Records for the task:

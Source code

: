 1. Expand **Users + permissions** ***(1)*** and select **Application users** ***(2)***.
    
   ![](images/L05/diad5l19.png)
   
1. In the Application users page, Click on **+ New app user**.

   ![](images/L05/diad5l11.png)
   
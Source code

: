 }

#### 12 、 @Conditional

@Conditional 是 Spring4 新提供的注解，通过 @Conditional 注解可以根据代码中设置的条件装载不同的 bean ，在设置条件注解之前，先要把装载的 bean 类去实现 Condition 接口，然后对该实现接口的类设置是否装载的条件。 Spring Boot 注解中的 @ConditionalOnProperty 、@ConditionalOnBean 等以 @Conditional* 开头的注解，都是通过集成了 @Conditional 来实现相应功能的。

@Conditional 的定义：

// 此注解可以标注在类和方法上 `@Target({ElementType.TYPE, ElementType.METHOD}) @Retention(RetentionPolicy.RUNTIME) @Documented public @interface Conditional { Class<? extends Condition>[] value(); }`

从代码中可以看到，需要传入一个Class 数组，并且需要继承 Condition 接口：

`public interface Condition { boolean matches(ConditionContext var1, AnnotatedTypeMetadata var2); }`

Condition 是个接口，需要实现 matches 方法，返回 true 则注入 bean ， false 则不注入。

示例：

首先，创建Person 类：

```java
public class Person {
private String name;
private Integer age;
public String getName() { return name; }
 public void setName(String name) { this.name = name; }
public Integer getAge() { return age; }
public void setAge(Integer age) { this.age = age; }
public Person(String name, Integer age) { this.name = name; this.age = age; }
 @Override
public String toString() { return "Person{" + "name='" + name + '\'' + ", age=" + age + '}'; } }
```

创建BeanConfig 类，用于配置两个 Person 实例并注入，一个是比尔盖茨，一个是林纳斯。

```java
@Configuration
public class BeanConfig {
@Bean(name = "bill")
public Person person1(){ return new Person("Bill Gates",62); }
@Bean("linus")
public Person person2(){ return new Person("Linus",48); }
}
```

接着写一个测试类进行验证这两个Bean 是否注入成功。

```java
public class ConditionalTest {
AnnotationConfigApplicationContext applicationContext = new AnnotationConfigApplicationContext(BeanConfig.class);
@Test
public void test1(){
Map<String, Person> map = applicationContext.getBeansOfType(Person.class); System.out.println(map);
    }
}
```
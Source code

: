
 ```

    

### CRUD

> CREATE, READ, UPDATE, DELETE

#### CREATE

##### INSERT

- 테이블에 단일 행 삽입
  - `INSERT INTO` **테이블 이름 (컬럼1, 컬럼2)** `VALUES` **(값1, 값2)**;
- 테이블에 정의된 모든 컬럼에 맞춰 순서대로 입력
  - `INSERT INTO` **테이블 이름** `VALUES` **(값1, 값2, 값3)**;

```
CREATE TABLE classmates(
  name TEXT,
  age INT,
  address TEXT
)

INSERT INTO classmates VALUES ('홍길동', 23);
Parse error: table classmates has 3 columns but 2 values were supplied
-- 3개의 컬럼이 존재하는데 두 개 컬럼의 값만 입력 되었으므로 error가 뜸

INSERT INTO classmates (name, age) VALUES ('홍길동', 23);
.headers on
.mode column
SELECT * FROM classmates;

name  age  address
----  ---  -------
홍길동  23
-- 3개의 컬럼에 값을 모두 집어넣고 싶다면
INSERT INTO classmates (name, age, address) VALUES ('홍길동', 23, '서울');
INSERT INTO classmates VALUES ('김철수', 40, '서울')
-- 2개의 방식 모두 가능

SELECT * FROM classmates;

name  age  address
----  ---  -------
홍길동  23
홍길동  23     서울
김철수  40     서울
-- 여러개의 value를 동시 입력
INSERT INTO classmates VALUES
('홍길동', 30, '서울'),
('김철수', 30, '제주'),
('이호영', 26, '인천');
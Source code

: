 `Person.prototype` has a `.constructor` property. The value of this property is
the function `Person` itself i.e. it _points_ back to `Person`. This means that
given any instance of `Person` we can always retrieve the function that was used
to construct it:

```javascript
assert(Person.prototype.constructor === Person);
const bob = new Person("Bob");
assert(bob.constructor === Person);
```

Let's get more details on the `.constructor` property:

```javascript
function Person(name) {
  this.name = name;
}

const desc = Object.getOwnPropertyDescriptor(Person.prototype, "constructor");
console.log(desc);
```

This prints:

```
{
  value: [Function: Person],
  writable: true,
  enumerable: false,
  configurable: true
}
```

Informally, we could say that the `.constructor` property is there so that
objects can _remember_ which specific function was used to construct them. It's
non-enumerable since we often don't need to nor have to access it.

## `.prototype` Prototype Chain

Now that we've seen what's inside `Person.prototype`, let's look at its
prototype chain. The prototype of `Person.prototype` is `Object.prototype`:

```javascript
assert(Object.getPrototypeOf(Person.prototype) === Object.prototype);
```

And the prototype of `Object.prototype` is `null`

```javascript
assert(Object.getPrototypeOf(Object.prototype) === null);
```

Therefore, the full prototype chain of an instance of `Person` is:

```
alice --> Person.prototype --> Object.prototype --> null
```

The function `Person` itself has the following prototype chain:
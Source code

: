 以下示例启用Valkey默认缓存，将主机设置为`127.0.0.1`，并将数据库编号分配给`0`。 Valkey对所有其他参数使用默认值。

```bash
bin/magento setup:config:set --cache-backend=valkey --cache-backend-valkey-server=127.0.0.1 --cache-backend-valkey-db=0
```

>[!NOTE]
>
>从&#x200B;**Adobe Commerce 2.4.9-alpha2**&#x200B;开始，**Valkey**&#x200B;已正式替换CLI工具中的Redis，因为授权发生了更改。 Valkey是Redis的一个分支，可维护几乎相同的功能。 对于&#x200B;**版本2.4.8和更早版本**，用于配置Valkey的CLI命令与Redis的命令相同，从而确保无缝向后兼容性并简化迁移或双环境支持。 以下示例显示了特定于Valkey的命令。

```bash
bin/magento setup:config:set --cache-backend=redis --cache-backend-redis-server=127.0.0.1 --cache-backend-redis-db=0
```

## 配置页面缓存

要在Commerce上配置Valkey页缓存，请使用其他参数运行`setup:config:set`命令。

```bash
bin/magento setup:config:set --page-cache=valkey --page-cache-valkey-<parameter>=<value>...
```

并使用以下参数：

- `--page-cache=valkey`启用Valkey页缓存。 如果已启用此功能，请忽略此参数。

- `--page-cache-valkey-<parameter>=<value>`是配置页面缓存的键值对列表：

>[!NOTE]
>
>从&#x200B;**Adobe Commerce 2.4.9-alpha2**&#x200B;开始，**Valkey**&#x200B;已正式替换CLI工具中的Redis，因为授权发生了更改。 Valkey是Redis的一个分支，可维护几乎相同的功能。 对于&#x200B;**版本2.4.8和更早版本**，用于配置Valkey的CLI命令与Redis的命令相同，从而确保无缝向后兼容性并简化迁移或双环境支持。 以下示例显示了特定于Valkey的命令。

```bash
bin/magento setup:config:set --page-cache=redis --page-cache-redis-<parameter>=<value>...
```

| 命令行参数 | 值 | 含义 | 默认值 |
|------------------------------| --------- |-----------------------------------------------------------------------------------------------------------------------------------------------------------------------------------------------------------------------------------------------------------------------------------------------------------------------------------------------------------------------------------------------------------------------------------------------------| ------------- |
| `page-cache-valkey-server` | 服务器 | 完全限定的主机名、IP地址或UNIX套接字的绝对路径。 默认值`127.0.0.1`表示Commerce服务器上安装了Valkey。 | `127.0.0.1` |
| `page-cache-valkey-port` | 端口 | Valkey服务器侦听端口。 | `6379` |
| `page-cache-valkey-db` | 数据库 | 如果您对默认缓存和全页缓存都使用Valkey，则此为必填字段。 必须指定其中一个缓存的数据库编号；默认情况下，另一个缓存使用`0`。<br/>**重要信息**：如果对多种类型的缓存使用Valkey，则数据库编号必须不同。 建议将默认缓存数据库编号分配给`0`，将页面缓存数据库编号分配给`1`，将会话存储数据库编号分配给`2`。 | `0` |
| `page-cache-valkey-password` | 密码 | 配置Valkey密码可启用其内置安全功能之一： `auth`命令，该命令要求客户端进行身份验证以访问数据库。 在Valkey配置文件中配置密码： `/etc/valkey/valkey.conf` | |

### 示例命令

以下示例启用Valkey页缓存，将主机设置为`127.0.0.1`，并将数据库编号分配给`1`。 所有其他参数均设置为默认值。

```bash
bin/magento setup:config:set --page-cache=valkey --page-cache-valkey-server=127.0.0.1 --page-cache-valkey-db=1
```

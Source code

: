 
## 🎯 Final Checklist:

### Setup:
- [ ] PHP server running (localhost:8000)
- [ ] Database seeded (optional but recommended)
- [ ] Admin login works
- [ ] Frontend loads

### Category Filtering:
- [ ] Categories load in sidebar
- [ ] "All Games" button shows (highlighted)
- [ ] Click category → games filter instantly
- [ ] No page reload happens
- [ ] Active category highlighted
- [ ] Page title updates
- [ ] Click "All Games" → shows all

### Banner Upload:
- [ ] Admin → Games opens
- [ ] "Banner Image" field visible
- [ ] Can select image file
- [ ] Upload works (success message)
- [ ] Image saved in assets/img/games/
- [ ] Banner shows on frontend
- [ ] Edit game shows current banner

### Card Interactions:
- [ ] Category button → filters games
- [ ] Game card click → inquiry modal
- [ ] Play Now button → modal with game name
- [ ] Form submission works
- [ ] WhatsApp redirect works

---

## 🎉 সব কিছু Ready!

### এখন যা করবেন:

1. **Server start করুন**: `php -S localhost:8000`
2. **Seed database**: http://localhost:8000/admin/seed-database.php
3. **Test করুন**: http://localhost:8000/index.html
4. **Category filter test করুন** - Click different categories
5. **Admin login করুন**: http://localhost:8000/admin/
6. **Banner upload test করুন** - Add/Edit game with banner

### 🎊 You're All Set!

Work instructions: The response must contain every line from the listing above in which the string "that" appears.

Answer box:
the function `Person` itself i.e. it _points_ back to `Person`. This means that
given any instance of `Person` we can always retrieve the function that was used
Informally, we could say that the `.constructor` property is there so that
Now that we've seen what's inside `Person.prototype`, let's look at its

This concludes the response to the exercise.